### PROMPT
Find and copy every line in the records that includes the string "bernama".
START DATA IN THIS EXERCISE
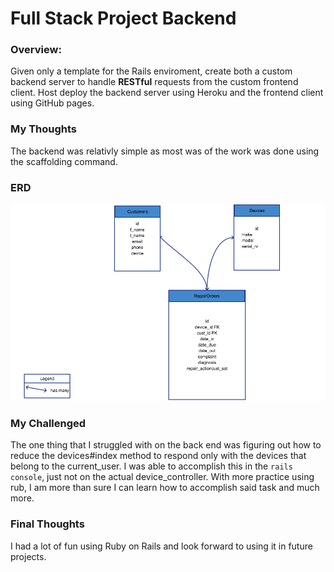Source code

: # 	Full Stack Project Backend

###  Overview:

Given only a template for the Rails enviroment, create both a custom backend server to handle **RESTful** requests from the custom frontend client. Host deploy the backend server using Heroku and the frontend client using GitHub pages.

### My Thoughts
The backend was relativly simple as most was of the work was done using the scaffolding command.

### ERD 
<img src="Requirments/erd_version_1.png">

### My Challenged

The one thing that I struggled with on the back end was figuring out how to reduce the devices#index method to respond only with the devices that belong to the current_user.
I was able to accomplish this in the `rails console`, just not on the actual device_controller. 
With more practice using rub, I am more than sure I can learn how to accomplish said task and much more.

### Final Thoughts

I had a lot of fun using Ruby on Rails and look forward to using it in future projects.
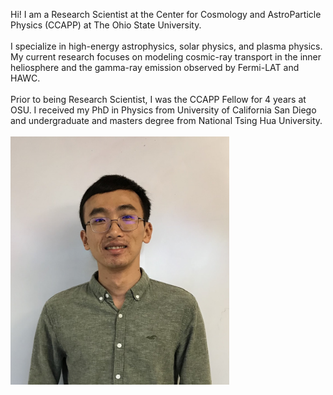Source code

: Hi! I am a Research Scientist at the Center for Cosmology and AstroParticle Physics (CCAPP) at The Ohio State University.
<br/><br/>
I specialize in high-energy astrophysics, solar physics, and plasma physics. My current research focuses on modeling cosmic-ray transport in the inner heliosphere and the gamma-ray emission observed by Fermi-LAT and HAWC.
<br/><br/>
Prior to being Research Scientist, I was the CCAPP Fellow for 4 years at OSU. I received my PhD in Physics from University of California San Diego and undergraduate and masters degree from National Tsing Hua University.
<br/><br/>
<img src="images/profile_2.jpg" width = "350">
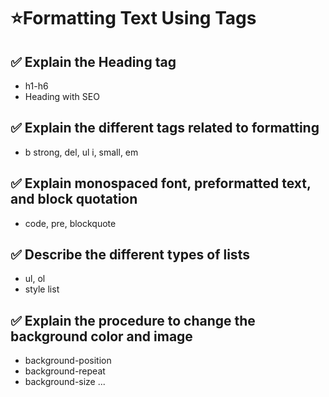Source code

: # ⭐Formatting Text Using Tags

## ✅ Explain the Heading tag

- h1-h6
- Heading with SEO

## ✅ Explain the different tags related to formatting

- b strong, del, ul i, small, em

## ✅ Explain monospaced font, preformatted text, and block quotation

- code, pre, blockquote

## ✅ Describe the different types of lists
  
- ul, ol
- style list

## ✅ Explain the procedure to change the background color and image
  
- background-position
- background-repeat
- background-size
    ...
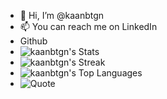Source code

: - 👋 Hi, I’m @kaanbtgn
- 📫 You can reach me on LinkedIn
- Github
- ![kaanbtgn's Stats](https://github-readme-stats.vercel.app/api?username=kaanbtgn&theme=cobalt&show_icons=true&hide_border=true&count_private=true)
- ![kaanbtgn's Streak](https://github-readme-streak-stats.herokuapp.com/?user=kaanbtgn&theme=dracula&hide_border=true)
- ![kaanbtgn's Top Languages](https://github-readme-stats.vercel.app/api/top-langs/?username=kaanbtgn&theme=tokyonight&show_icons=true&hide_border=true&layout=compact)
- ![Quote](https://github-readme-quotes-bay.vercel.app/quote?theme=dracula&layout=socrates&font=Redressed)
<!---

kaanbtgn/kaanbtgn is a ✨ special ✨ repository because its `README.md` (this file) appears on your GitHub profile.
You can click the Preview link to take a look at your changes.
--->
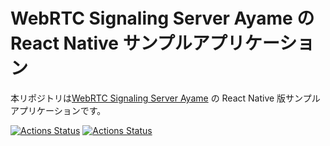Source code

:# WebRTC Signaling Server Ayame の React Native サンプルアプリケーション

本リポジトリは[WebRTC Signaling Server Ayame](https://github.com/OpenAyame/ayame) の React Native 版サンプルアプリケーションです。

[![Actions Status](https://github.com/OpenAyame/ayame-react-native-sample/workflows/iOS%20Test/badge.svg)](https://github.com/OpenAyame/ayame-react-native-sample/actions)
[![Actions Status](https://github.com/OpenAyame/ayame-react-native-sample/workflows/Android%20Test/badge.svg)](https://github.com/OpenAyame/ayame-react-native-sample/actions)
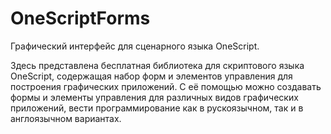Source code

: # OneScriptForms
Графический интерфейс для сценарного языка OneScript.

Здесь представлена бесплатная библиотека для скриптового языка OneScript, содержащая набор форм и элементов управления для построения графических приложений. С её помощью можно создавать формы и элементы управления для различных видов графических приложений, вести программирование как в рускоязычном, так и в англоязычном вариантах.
END DATA IN THIS EXERCISE
START DATA IN THIS EXERCISE
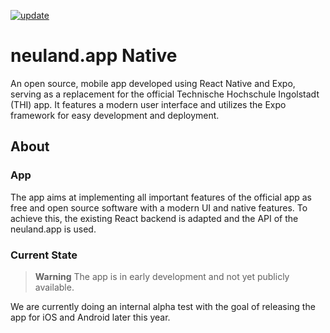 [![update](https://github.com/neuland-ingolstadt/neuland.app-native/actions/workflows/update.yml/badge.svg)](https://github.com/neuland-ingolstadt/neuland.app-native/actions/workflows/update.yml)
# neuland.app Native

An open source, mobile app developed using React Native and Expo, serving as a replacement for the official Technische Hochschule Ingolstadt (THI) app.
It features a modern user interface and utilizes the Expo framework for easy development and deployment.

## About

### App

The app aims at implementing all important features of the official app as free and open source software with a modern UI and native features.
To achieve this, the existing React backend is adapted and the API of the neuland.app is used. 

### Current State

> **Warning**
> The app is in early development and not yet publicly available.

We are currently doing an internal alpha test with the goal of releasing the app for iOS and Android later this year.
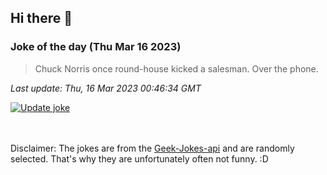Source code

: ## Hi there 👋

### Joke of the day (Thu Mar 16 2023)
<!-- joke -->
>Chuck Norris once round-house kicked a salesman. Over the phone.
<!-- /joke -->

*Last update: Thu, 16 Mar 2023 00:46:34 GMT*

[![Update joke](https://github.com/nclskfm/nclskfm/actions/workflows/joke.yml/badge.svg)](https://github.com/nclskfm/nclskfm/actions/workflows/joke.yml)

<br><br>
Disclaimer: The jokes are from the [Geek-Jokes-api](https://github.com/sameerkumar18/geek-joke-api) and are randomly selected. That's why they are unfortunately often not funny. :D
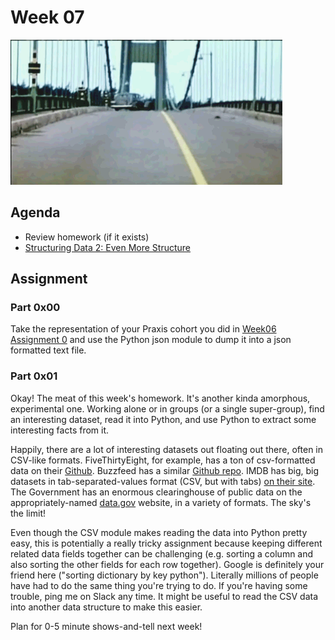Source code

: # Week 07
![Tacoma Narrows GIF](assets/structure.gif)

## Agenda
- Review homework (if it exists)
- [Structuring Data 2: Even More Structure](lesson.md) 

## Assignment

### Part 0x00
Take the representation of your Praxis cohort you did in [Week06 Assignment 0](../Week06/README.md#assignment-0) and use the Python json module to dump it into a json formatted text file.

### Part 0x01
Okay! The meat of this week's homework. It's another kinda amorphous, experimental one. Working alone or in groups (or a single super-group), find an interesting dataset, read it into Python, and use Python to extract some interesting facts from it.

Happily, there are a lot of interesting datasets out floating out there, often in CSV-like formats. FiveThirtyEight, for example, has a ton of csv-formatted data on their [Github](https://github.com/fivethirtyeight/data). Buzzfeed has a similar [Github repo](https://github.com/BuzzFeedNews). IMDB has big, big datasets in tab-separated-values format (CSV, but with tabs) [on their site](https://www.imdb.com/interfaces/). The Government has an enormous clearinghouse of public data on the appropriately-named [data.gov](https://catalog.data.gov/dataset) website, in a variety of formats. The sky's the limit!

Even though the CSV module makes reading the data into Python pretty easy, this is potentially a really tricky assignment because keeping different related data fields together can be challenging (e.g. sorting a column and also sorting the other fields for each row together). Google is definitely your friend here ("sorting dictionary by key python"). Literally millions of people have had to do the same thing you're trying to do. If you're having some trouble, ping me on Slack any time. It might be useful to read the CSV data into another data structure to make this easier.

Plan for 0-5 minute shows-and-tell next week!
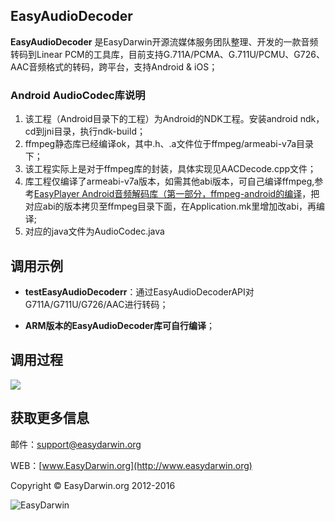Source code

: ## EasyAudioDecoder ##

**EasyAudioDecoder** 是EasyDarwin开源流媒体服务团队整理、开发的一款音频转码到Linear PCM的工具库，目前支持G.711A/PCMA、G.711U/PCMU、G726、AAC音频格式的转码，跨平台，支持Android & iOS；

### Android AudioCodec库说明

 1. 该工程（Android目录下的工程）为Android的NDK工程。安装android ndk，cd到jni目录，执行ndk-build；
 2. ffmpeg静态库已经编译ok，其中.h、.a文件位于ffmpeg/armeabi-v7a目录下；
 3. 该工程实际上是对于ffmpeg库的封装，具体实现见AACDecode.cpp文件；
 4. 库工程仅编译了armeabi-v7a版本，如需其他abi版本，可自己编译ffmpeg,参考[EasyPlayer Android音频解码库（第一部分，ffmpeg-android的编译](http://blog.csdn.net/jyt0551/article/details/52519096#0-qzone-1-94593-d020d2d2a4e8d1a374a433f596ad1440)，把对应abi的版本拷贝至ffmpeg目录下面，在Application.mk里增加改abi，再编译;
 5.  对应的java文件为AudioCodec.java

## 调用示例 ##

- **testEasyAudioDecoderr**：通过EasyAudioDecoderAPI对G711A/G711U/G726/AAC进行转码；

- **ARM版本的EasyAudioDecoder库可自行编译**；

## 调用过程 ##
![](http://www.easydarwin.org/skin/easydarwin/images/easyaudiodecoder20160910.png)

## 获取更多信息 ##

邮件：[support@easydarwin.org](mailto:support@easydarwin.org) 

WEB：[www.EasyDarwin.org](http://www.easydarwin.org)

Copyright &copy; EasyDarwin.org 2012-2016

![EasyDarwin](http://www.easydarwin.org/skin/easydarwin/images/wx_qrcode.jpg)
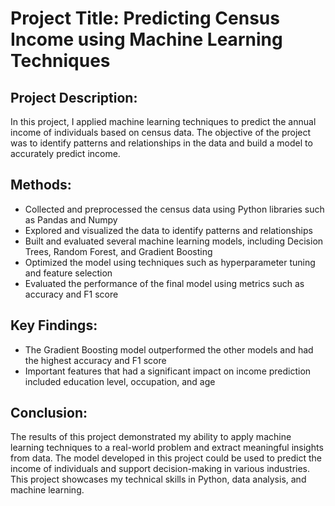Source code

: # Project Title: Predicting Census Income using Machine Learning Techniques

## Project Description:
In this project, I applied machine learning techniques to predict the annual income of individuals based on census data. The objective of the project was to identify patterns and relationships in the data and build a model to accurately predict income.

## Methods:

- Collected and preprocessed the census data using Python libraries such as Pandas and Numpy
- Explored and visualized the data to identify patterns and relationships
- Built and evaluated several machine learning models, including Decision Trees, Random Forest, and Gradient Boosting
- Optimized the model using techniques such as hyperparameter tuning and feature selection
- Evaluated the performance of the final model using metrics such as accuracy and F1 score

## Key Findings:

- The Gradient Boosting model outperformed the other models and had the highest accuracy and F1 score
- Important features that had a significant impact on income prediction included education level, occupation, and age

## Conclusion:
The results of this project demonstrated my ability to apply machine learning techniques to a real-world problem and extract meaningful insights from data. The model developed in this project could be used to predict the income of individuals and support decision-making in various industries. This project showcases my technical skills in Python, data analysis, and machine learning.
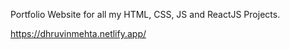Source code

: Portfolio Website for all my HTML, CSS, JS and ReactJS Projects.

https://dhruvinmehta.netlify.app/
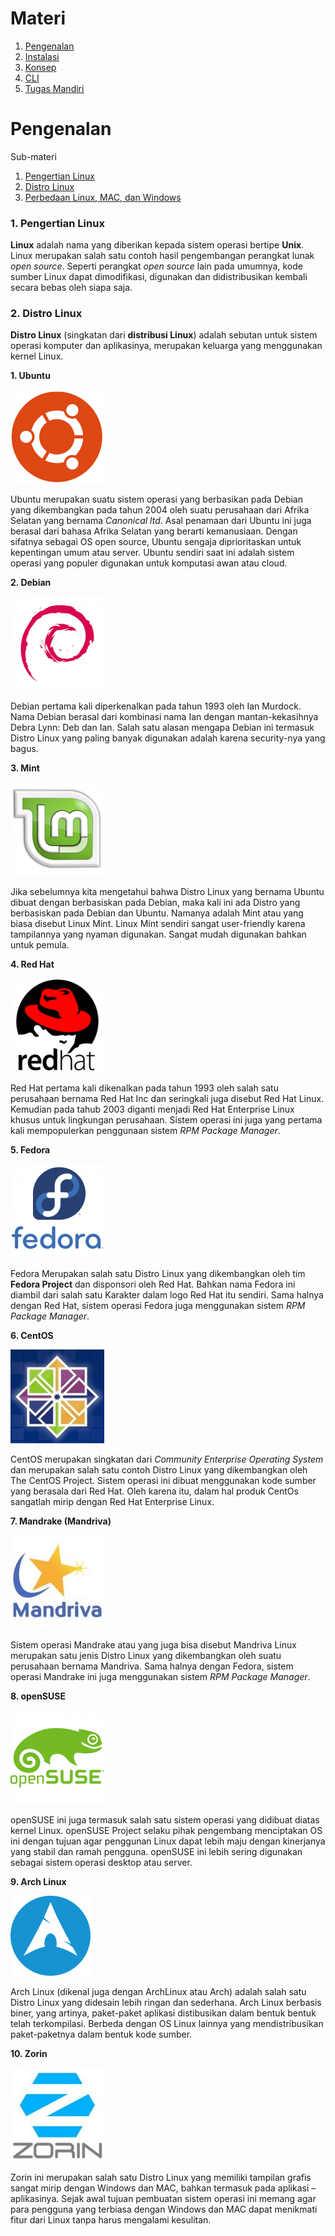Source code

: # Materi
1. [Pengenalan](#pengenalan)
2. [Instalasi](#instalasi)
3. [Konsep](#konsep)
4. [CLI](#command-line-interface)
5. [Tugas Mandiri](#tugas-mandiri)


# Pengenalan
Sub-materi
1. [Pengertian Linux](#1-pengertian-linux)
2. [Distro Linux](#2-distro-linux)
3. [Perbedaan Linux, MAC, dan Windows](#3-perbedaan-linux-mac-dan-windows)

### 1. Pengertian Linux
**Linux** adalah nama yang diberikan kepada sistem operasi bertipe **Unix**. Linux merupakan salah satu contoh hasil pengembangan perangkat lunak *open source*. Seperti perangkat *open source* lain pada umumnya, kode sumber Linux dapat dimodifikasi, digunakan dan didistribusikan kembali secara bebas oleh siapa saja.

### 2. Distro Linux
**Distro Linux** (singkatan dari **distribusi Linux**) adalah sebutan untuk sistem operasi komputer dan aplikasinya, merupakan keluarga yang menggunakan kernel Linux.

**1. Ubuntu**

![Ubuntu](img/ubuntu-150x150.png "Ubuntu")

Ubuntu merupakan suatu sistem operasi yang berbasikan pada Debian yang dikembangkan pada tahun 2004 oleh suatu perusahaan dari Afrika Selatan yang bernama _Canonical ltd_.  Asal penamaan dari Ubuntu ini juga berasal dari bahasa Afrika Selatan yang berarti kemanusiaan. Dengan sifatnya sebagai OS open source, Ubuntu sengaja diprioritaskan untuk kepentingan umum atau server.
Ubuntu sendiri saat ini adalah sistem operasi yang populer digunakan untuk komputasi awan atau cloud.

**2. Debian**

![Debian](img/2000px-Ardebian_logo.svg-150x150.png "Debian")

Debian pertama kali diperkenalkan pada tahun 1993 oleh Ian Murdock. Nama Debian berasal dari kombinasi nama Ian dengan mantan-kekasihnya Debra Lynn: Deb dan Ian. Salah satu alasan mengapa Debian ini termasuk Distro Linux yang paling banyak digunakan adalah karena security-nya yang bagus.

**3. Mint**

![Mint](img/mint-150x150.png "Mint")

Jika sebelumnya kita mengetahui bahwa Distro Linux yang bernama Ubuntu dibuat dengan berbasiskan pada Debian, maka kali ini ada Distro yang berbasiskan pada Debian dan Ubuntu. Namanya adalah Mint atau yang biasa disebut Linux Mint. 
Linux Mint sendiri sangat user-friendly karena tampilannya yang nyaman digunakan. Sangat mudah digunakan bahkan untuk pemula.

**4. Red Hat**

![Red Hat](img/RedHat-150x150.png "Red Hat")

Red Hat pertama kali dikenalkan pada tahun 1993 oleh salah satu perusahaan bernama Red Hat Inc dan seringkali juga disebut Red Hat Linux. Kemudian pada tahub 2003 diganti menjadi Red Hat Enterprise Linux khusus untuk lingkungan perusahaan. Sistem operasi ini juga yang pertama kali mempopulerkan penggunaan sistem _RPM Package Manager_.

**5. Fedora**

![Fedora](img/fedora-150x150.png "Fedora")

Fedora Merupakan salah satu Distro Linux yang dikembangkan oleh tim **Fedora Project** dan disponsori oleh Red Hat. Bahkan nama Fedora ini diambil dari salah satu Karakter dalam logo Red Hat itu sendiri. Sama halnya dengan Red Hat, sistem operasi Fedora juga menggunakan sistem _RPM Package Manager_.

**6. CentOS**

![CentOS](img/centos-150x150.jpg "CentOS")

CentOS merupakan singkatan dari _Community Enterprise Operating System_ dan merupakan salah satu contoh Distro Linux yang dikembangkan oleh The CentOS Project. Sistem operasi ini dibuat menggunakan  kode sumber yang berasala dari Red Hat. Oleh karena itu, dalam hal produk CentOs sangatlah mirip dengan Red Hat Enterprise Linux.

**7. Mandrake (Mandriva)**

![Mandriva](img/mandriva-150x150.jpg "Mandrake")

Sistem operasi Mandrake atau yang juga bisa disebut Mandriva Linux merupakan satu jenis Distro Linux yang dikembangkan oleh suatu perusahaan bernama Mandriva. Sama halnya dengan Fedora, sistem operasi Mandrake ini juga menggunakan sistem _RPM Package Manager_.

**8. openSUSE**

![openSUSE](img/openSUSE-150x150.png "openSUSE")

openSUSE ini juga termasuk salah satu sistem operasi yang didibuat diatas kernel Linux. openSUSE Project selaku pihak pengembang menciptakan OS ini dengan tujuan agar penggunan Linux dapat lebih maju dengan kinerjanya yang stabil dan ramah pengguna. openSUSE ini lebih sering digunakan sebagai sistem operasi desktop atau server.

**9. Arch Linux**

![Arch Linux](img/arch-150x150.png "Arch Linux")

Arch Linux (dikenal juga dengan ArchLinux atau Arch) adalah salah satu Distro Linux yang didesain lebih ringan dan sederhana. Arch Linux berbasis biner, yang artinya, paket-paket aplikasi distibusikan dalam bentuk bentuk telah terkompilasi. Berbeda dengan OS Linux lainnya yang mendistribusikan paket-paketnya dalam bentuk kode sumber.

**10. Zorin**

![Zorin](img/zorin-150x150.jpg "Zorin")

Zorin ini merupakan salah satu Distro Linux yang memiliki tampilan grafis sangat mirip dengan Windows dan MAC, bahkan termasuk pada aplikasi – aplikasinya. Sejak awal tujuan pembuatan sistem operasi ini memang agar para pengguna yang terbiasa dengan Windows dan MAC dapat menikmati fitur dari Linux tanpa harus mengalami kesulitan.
END DATA IN THIS EXERCISE
### EXERCISE OUTPUT
Ubuntu merupakan suatu sistem operasi yang berbasikan pada Debian yang dikembangkan pada tahun 2004 oleh suatu perusahaan dari Afrika Selatan yang bernama _Canonical ltd_.  Asal penamaan dari Ubuntu ini juga berasal dari bahasa Afrika Selatan yang berarti kemanusiaan. Dengan sifatnya sebagai OS open source, Ubuntu sengaja diprioritaskan untuk kepentingan umum atau server.
Jika sebelumnya kita mengetahui bahwa Distro Linux yang bernama Ubuntu dibuat dengan berbasiskan pada Debian, maka kali ini ada Distro yang berbasiskan pada Debian dan Ubuntu. Namanya adalah Mint atau yang biasa disebut Linux Mint. 
Red Hat pertama kali dikenalkan pada tahun 1993 oleh salah satu perusahaan bernama Red Hat Inc dan seringkali juga disebut Red Hat Linux. Kemudian pada tahub 2003 diganti menjadi Red Hat Enterprise Linux khusus untuk lingkungan perusahaan. Sistem operasi ini juga yang pertama kali mempopulerkan penggunaan sistem _RPM Package Manager_.
Sistem operasi Mandrake atau yang juga bisa disebut Mandriva Linux merupakan satu jenis Distro Linux yang dikembangkan oleh suatu perusahaan bernama Mandriva. Sama halnya dengan Fedora, sistem operasi Mandrake ini juga menggunakan sistem _RPM Package Manager_.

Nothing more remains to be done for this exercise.